Ella Mae mused over this worrisome thought until she pulled into the garage. Chewy leapt out of the bike basket before she could come to a stop, barking to announce his hunger until Reba appeared at the back door with his dinner dish in her hand.

“Hugh Dylan called while you were traipsin’ all over the county!” Reba shouted over the heads of the rosebushes. “Seems you stood him up this afternoon!”

Stunned, Ella Mae began to walk toward Reba, her heart beating faster with each step “He called? I didn’t think—”

Reba set Chewy’s bowl on the ground. “Stop hollerin’ and get your…” She trailed off, her eyes narrowing and looked in the direction of the guest cottage. As she passed Ella Mae, she grabbed her by the elbow and spun her around.

“Why are you sniffing the air?” Ella Mae asked. “That’s how Chewy looks whenever I cook bacon.”

Reba was inhaling deep breaths through her nose. Her face had turned hard.

“Someone’s here,” she growled lowly and increased her pace.

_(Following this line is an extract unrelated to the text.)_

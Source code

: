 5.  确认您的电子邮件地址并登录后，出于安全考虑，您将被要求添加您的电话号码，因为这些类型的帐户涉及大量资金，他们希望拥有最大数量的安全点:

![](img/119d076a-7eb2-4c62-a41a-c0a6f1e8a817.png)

A shiver crawled up the back of Ella Mae’s neck. She was alarmed to find that she could no longer detect the scent of her mother’s roses or Reba’s signature aroma of strawberries. A block of thunderclouds had obscured the sun, and though this was a typical occurrence during summer afternoons, Ella Mae sensed a change in the atmosphere in the garden that was more significant than the impending rain.

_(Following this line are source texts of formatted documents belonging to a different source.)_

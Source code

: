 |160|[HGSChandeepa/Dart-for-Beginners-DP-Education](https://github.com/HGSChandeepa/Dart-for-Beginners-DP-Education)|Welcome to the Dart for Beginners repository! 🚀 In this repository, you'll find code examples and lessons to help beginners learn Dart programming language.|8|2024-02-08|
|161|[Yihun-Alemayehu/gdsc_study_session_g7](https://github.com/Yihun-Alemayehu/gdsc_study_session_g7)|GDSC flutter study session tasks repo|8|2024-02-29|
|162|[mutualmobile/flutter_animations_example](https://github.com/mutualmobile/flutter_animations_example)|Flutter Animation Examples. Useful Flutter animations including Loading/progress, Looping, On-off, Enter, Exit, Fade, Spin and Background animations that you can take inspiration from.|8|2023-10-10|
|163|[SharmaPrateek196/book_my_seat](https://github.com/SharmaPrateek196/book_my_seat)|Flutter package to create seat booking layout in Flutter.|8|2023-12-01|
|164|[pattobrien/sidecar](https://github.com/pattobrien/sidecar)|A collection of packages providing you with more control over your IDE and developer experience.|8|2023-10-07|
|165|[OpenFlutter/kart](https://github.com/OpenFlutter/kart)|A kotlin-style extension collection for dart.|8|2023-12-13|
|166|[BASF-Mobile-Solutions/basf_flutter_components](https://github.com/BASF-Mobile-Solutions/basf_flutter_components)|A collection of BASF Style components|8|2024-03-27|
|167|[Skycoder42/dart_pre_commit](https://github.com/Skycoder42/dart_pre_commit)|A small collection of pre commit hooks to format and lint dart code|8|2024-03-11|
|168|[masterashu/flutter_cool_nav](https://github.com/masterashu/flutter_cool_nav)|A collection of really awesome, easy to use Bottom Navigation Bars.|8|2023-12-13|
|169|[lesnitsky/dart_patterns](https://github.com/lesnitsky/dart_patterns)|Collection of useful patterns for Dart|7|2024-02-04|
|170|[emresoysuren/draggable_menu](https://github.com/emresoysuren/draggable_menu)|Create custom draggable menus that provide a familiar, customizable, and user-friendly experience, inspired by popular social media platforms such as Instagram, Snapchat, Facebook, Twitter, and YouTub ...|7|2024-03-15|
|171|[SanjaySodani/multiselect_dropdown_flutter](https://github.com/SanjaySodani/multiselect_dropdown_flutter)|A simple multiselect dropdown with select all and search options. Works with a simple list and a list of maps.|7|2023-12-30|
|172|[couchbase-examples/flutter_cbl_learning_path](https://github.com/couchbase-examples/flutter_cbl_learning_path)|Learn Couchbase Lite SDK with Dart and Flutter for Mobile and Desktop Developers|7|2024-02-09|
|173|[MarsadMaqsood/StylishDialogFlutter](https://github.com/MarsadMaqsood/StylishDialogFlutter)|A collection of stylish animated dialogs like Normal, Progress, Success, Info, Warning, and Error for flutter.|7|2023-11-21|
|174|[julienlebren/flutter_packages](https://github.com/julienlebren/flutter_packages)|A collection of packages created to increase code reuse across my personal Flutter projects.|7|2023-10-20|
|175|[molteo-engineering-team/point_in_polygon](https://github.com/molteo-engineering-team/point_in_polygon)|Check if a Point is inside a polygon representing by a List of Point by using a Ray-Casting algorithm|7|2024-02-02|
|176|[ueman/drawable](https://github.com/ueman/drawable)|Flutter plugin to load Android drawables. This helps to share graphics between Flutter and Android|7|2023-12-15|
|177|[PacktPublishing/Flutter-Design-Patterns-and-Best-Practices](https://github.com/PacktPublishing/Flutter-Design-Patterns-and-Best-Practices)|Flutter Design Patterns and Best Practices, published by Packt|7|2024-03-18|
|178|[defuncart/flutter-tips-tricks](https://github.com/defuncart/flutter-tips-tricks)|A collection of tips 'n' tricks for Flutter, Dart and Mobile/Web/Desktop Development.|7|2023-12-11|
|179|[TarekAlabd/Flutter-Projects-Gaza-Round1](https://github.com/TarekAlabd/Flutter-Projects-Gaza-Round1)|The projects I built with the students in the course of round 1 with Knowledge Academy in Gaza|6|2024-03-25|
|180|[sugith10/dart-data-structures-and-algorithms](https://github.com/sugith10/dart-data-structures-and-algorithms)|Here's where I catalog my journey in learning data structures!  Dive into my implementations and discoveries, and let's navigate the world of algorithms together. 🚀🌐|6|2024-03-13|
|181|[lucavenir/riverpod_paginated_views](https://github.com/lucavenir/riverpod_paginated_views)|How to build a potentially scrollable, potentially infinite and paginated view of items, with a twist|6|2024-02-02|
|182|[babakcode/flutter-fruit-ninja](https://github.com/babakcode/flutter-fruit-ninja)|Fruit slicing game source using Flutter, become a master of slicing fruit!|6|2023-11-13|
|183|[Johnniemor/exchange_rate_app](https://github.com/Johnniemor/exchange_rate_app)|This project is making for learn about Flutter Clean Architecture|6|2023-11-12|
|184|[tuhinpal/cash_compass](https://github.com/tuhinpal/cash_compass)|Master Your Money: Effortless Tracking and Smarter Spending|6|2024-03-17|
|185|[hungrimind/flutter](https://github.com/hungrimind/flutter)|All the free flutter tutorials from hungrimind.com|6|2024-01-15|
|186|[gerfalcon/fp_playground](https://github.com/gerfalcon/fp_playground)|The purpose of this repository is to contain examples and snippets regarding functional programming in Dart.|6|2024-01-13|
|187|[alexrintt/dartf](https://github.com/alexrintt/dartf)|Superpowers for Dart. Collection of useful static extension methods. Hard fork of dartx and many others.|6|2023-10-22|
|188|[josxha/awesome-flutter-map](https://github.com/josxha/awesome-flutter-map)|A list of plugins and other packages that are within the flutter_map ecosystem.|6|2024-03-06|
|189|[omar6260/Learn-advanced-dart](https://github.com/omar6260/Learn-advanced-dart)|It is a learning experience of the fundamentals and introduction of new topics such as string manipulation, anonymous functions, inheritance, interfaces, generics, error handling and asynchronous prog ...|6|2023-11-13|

Upon reaching the door of the guest cottage, Reba pointed at the paper object protruding from the brass mail slot.

“Do you know what that is?” she asked, her eyes darting wildly about.

Ella Mae couldn’t reply. She moved forward slowly, as if she were slogging through snow, and reached out to grasp hold of the paper boat she’d released at the park twenty minutes ago.

It wasn’t even damp.

“It can’t be….” she whispered and unfolded the letter in disbelief. Sloan’s check had been tucked into one of the creases and Ella Mae examined it in astonishment. It had been taped together so neatly that at first glance, it appeared unblemished.

“Was that writin’ on that there before?” Reba pointed at the words written in block letters on the back of Sloan’s missive.

GO BACK WHERE YOU BELONG,
it said.

Now it was Ella Mae’s turn to send crazed glances around the garden, inside the garage, and toward the path leading to the lake. She crushed the letter in her hands and shouted into the darkening sky, “You just try to get me to leave! I belong here!”

Reba stood still as a stone, listening hard. “They’re gone.”
She reached out for the paper. “I’ll take care of this. You keep your mind on pies.”

Ella Mae curled her fingers into fists. “Someone feels threatened by me. This has to be connected to Knox’s death.” She looked at Reba. “Did the cops come for the rolling pin?”

“They sure did. Wouldn’t even let me hand it to them, even though you had it all bagged up.” Reba was relaxing her stiff posture. The muscles in her face loosened and her tone resumed its blend of sassiness and verve. “I’d have put up a struggle in the hopes of being handcuffed, but neither officer was decent lookin’. And that’s saying somethin’, considerin’ how much I like a man in uniform.”

Ella Mae couldn’t help but smile, but then her eyes fell on the note in Reba’s hand and her mouth compressed into a thin line. “Is Daddy’s old gun collection in his office?”

Reba nodded. “Sure is. Your mama’s mighty fond of those guns, though we don’t clean them half as often as we should.”